Group photograph from the Humanize the Numbers project, photographed in Michigan prisons
 

Humanize the Numbers is a collaborative photography project with men incarcerated inside Michigan's Department of Corrections and students at the University of Michigan. This collaboration is facilitated by Isaac Wingfield, a lecturer in the Residential College at the University of Michigan. The collaborative meets for a workshop two hours per week for three months. During these workshops men inside the facility have a hands-on learning experience with photography, as they make images to express their own creative vision. Students from the university collaborate in this process, and are exposed to the personal impact of mass incarceration.

The title for the collaborative, Humanize the Numbers, came from a conversation in an early workshop about the potential for photography to serve as a counterpoint to the staggering numbers—it can literally "humanize the numbers" of mass incarceration. With these personal stories as the starting point, Humanize the Numbers seeks to provide an opportunity for those incarcerated in Michigan to share their stories—past, present, and future—through photographs.

Each workshop has functioned differently, with different participants, at different facilities, and often subject to different rules, as MDOC regulations change over the years.
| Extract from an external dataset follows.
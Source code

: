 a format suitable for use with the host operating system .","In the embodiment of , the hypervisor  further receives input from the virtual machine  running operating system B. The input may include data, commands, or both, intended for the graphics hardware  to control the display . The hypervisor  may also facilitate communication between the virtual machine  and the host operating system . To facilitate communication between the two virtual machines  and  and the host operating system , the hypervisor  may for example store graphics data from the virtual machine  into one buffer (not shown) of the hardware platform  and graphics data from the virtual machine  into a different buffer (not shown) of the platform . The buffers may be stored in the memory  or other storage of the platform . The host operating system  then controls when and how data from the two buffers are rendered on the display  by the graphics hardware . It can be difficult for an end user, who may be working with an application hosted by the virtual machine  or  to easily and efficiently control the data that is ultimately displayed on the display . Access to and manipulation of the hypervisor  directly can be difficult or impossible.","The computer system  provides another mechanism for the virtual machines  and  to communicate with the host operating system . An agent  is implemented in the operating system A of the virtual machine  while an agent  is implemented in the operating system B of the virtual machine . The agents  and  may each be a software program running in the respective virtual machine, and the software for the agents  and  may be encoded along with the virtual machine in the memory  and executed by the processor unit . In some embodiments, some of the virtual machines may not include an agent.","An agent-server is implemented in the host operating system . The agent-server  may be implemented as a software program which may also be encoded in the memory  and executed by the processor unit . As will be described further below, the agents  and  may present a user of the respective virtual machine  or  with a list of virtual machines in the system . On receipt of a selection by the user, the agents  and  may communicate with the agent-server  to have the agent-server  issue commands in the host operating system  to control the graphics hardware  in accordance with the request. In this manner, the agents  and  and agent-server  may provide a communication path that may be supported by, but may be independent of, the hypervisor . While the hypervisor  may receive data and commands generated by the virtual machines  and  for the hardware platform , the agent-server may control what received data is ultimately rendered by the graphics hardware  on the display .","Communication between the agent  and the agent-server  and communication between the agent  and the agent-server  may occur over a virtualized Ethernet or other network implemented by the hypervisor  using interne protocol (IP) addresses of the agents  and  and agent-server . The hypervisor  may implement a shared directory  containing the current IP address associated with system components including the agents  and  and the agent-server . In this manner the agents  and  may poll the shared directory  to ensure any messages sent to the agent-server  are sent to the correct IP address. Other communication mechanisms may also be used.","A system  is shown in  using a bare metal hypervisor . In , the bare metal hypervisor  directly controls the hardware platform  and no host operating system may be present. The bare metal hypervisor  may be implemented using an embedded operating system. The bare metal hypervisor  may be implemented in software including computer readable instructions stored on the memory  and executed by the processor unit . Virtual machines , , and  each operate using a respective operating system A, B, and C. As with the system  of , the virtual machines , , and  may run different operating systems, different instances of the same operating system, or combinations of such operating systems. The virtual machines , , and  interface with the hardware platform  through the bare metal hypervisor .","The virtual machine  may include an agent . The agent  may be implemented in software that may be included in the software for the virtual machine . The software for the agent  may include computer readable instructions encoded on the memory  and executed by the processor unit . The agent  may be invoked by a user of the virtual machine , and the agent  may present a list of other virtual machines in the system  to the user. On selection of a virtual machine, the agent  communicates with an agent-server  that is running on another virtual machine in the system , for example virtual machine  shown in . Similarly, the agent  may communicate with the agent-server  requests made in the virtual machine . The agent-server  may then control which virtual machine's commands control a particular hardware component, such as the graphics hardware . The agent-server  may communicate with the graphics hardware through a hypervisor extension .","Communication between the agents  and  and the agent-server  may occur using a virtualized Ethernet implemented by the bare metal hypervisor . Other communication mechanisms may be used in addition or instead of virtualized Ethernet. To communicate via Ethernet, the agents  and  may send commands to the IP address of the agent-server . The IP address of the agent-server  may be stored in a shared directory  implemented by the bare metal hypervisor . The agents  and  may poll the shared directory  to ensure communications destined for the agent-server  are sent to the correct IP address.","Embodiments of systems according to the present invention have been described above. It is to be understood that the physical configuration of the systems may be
However, the consistent focus continues to be the personal vision of the men, as they create images inside perhaps one of the most restrictive photography studio environments.

Images from most of the collaborators are accessible on this website, but because these images belong to the men who make them, we do not publish images without the permission of an artist. These photographs have been exhibited within Michigan, and across the country. We hope these photographs will challenge you to consider the often invisible and silenced people who are confined in prisons around the country, and encourage you to reflect on your own preconceived ideas about those who are living their lives in prison.